De Anima by Aristotle

To work out the nature of the soul, Aristotle proposes we get to know its properties and operations. Three kinds of substances exist for Aristotle. Matter, form and the combination of the two. A human being is made up of matter and a form. Our form is our actuality or manifestation (or more loosely, our organisation or shape). Matter is the substance which possesses the power of potentiality. The “form” is the actuality of matter. The soul of a living thing just is the capacity to engage in activities that characterise living things, as according to their functions: growth, self-nourishment, decay, movement and rest, perception and the intellect. The soul then is not a real body, but it is the form of the body. Aristotle’s hylomorphic theory of the body-mind relation is still widely debated today.

“It is not necessary to ask whether soul and body are one, just as it is not necessary to ask whether the wax and its shape are one, nor generally whether the matter of each thing and that of which it is the matter are one. For even if one and being are spoken of in several ways, what is properly so spoken of is the actuality”.


New and Selected Poems by Mary Oliver

Inspired by Whitman, Thoreau and Emerson, Mary Oliver’s poetry dissolves the line between self and the natural world. Her poetry is full observations of the natural world, and in the centre of it all, being alive is explored.

“Tell me, what is it you plan to do with your one wild and precious life?”


Enchiridion by Epictetus

Often called “The Manual”, this is a short work in Stoic philosophy which promotes freedom of one’s mind through the control of that which is only within one’s control: one’s own mind and actions.

“What other master, then, do you wait for…?”


The Rings of Saturn by W. G. Sebald

It took me several months to read The Rings of Saturn. But I savoured every sentence. Sebald’s prose is moving and beautiful. A deep well of insight into history, writing, memory and the quest to forge a tapestry of meaning in our lives.

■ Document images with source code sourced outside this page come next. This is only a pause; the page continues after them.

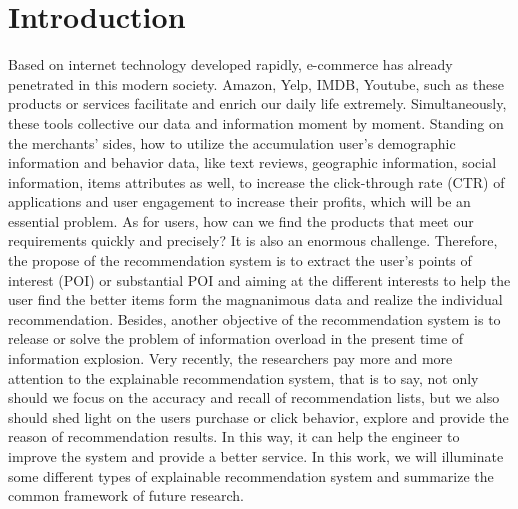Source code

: \documentclass[10pt,twocolumn,letterpaper]{article}
\begin{document}
\section{Introduction}
Based on internet technology developed rapidly, e-commerce has already penetrated in this modern society. Amazon, Yelp, IMDB, Youtube, such as these products or services facilitate and enrich our daily life extremely. Simultaneously, these tools collective our data and information moment by moment. Standing on the merchants' sides, how to utilize the accumulation user's demographic information and behavior data, like text reviews, geographic information, social information, items attributes as well, to increase the click-through rate (CTR) of applications and user engagement to increase their profits, which will be an essential problem. As for users, how can we find the products that meet our requirements quickly and precisely? It is also an enormous challenge. Therefore, the propose of the recommendation system is to extract the user's points of interest (POI) or substantial POI and aiming at the different interests to help the user find the better items form the magnanimous data and realize the individual recommendation. Besides, another objective of the recommendation system is to release or solve the problem of information overload in the present time of information explosion. Very recently, the researchers pay more and more attention to the explainable recommendation system, that is to say, not only should we focus on the accuracy and recall of recommendation lists, but we also should shed light on the users purchase or click behavior, explore and provide the reason of recommendation results. In this way, it can help the engineer to improve the system and provide a better service. In this work, we will illuminate some different types of explainable recommendation system and summarize the common framework of future research.

\end{document}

“And yet, what would we be without memory?”


The Dharma Bums by Jack Kerouac

A good feeling book about an autobiographical protagonist, Ray Smith, as he finds freedom and meaning in nature and friendship through a Buddhist lens. His travels in nature, like the solitary stay as a fire lookout on a mountain peak, are juxtaposed with scenes from city life. I love this book.

“Let the mind beware, that though the flesh be bugged, the circumstances of existence are pretty glorious.”


The Symposium by Plato

Plato’s Symposium is both a great work of philosophy and literature. It is an uplifting and joyful investigation into the connection between love, truth and beauty.

“He whom love touches not walks in darkness.”


On Writing by Stephen King

This book by Stephen King is one of two books that I have read twice (Plato’s Theaetetus being the other). It’s a writing memoir; part autobiographical, part writing advice. It’s a truly wonderful book. I highly recommend it, especially the audiobook which is read by the author.

“Writing is magic, as much the water of life as any other creative art. The water is free. So drink. Drink and be filled up.”


Nature and the Greeks by Erwin Schrodinger

An exposition of the view of the world that the Ancient Greeks left us. Schrodinger profoundly highlights that the basic features of modern science are derived from the Greeks: first, that the world can be understood and two, removing the “understander” from the scientific construction of the world is a “device” only, made necessary for reasons of intelligibility. The properties of consciousness - sense of self, sensation, and thought - still evade scientific understanding. It is a deep and profound book.

“And the fragment of Democritus which we have already quoted at the end of Chapter I shows him worried about the fact that his atomistic model of the world is devoid of all the subjective qualities, the sensorial data, from which it was built.”